Exactly the lines from the one containing "high-performance computing systems." through the final line of the listing are to be retyped, and nothing more.

*** Listed entries ***

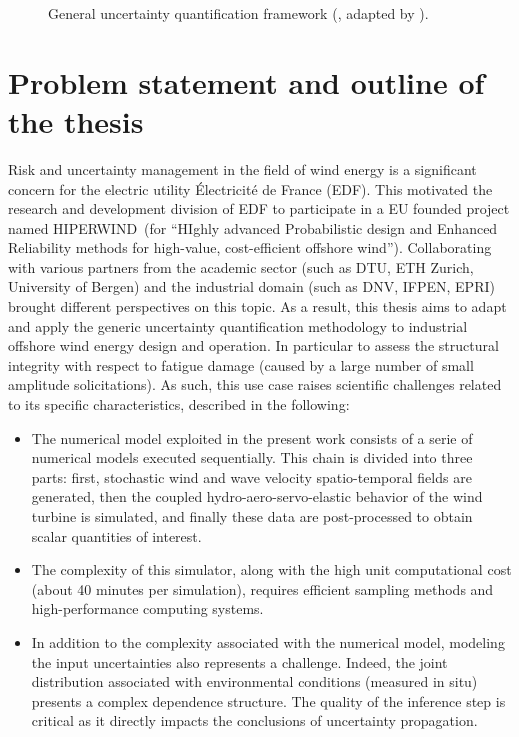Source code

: \begin{figure}[!h]
    \centering
    
    \caption{General uncertainty quantification framework (\citealp{rocquigny_2008}, adapted by \citealp{ajenjo_2023}).}
    \label{fig:UQ_methodo}
\end{figure}


\section*{Problem statement and outline of the thesis}

Risk and uncertainty management in the field of wind energy is a significant concern for the electric utility Électricité de France (EDF). 
This motivated the research and development division of EDF to participate in a EU founded project named HIPERWIND\footnotemark~(for ``HIghly advanced Probabilistic design and Enhanced Reliability methods for high-value, cost-efficient offshore wind''). 
Collaborating with various partners from the academic sector (such as DTU, ETH Zurich, University of Bergen) and the industrial domain (such as DNV, IFPEN, EPRI) brought different perspectives on this topic. 
As a result, this thesis aims to adapt and apply the generic uncertainty quantification methodology to industrial offshore wind energy design and operation. 
In particular to assess the structural integrity with respect to fatigue damage (caused by a large number of small amplitude solicitations). 
As such, this use case raises scientific challenges related to its specific characteristics, described in the following:
\begin{itemize}
    \item The numerical model exploited in the present work consists of a serie of numerical models executed sequentially. 
    This chain is divided into three parts: first, stochastic wind and wave velocity spatio-temporal fields are generated, 
    then the coupled hydro-aero-servo-elastic behavior of the wind turbine is simulated, 
    and finally these data are post-processed to obtain scalar quantities of interest. 
    \item The complexity of this simulator, along with the high unit computational cost (about 40 minutes per simulation), requires efficient sampling methods and high-performance computing systems. 
    \item In addition to the complexity associated with the numerical model, modeling the input uncertainties also represents a challenge. 
    Indeed, the joint distribution associated with environmental conditions (measured in situ) presents a complex dependence structure.   
    The quality of the inference step is critical as it directly impacts the conclusions of uncertainty propagation.
\end{itemize}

*** End of Listed entries ***

> Solution for this task
    \item The complexity of this simulator, along with the high unit computational cost (about 40 minutes per simulation), requires efficient sampling methods and high-performance computing systems. 
    \item In addition to the complexity associated with the numerical model, modeling the input uncertainties also represents a challenge. 
    Indeed, the joint distribution associated with environmental conditions (measured in situ) presents a complex dependence structure.   
    The quality of the inference step is critical as it directly impacts the conclusions of uncertainty propagation.
\end{itemize}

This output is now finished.